“Every time I open my mouth…[it] sounds like shit.”
— Ogre, “Shhh…”
Would that more artists could be so honest and candid.
The catch, of course, is that for Ogre (born Kevin Ogilvie), sounding “like shit” has been less of a complaint than a calling card. He’s made a long and fruitful career out of squeals, screams, retches and moans, all of it done with a theatrical flair that makes him irresistable to those at all attracted to the darkness. He’s also managed to surround himself with a supporting cast that invariably plays to his strengths. Controlled chaos is the order of the day when Ogre is involved, and everyone from Martin Atkins to Mark Walk to Skinny Puppy compatriot cEvin Key is more than aware of what can make Ogre’s brand of ugly sound positively beautiful.
Ohgr, Ogre’s project with Mark Walk, started out sounding like an attempt to lessen the brutality of Ogre’s approach. Steering closer to hip-hop, synthpop, and dance music than the dark cinematics of Skinny Puppy or the percussion-heavy cacophony of his one-off Rx project with Atkins, Walk put something together that retained a bit of the chaotic feel, but constrained it to easy-to-follow beats and undistorted, if still heavily processed, vocals from Ogre. The result was something that was one step away from radio-ready, even going so far as to feature a couple of catchy tunes and softened textures.
The last Ohgr album, Sunnypsyop, was five years ago. Ohgr now, well…it’s a different story.
You see, Skinny Puppy has released a couple of albums since that last Ohgr album, and both of those albums have in many ways followed the path that Ohgr trailblazed, not least thanks to the continuing involvement of Mark Walk as Skinny Puppy’s new “third member”. Cleaned-up vocals, beats that could well be palatable to the masses, and honest-to-God songs with verses and choruses and everything became part of the Skinny Puppy recipe book. Sure, thanks to the reuniting of cEvin Key and Ogre, the cinematic beauty that has always defined Skinny Puppy was present, too, but it was obvious that Ogre’s then-recent on-the-side artistic forays certainly had some influence on the overall sound.

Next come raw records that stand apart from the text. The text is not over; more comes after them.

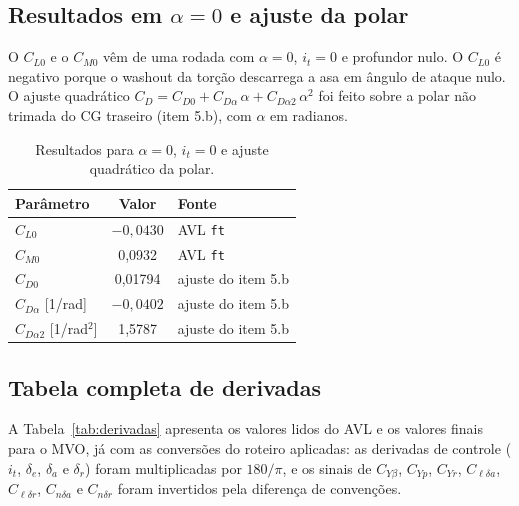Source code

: \subsection*{Resultados em $\alpha = 0$ e ajuste da polar}

O $C_{L0}$ e o $C_{M0}$ vêm de uma rodada com $\alpha = 0$, $i_t = 0$ e
profundor nulo. O $C_{L0}$ é negativo porque o washout da torção descarrega
a asa em ângulo de ataque nulo. O ajuste quadrático $C_D = C_{D0} +
C_{D\alpha}\,\alpha + C_{D\alpha 2}\,\alpha^2$ foi feito sobre a polar não
trimada do CG traseiro (item 5.b), com $\alpha$ em radianos.

\begin{table}[H]
\centering
\caption{Resultados para $\alpha = 0$, $i_t = 0$ e ajuste quadrático da polar.}\label{tab:cl0_polar}
\renewcommand{\arraystretch}{1.25}
\begin{tabular}{lcl}
\toprule
Parâmetro & Valor & Fonte \\
\midrule
$C_{L0}$ & $-0{,}0430$ & AVL \texttt{ft} \\
$C_{M0}$ & 0,0932 & AVL \texttt{ft} \\
$C_{D0}$ & 0,01794 & ajuste do item 5.b \\
$C_{D\alpha}$ [1/rad] & $-0{,}0402$ & ajuste do item 5.b \\
$C_{D\alpha 2}$ [1/rad$^2$] & 1,5787 & ajuste do item 5.b \\
\bottomrule
\end{tabular}
\end{table}

\subsection*{Tabela completa de derivadas}

A Tabela~\ref{tab:derivadas} apresenta os valores lidos do AVL e os
valores finais para o MVO, já com as conversões do roteiro aplicadas: as
derivadas de controle ($i_t$, $\delta_e$, $\delta_a$ e $\delta_r$) foram
multiplicadas por $180/\pi$, e os sinais de $C_{Y\beta}$, $C_{Yp}$,
$C_{Yr}$, $C_{\ell\delta a}$, $C_{\ell\delta r}$, $C_{n\delta a}$ e
$C_{n\delta r}$ foram invertidos pela diferença de convenções.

Devils in My Details, then, is the complete and utter reversal of the artistic trajectory that Ogre’s work with Ohgr and Skinny Puppy Mach II set. Devils in My Details is a noisy, chaotic, distorted mess of an album that will completely put off as many people as it delights, with very little room in-between.
Hearing Devils in My Details is like hearing the Skinny Puppy of the ’80s, back when Ogre was addicted to heroin and the dearly departed Dwayne Goettel was still alive, as seen through the filter of just about every single one of Ogre and Walk’s influences and friends. “Shhh…” is Ministry’s “Jesus Built My Hotrod” minus the heavy guitars and Gibby Haynes. “Feelin’ Chicken” is Syd Barrett minus the guitar and plus a bonus monologue from Bill Moseley, who shows up periodically throughout the album to add some Bill Hicks-style spoken-word to the proceedings. “Whitevan” sounds as though it might have been directly influenced from Ogre’s time working on Repo! The Genetic Opera, and “Witness” sounds just like Skinny Puppy itself, complete with synthpads and highly-reverbed percussion sounds that make things sound far more important and epic than electronic music usually chooses to sound.
Careening from one style to the next is (probably intentionally) a disorienting experience as Walk and Ogre have assembled it, and it’s a difficult listen, even after you’ve heard it a few times and know what to expect. On one hand, you have tracks like the brilliant (save for its opening diatribe on “porno chicks”, which sounds decidedly hack coming out of Ogre at this point) “Eyecandy”, which all but makes a mockery of the idea of melody and consonance as it beats you over the head with all manner of percussion and distortion in a highly rhythmic way. On the other hand, you have “Smogharp”, a testament to the fleeting nature of human experience, which features a backdrop of utterly gorgeous synthwork that you appropriately wish would last twice as long as it actually does.
Put it all together, however, and we have a whole that is less than the sum of its all-too-disparate parts. Given that it’s mixed as a single, 42-minute listening experience, and that it was all recorded at the same time (as part of a “marathon Pro Tools session”, as the press puts it), this is a somewhat surprising revelation, but there it is. However they broke it up and reassembled it, Devils in My Details simply doesn’t have the cohesiveness or the longevity to really hold up as a full-on listening experience. Take any of these tracks out of the context of the album, however, and you’re sure to get a glimpse of the mad brilliance of Ogre, and by extension, Ohgr.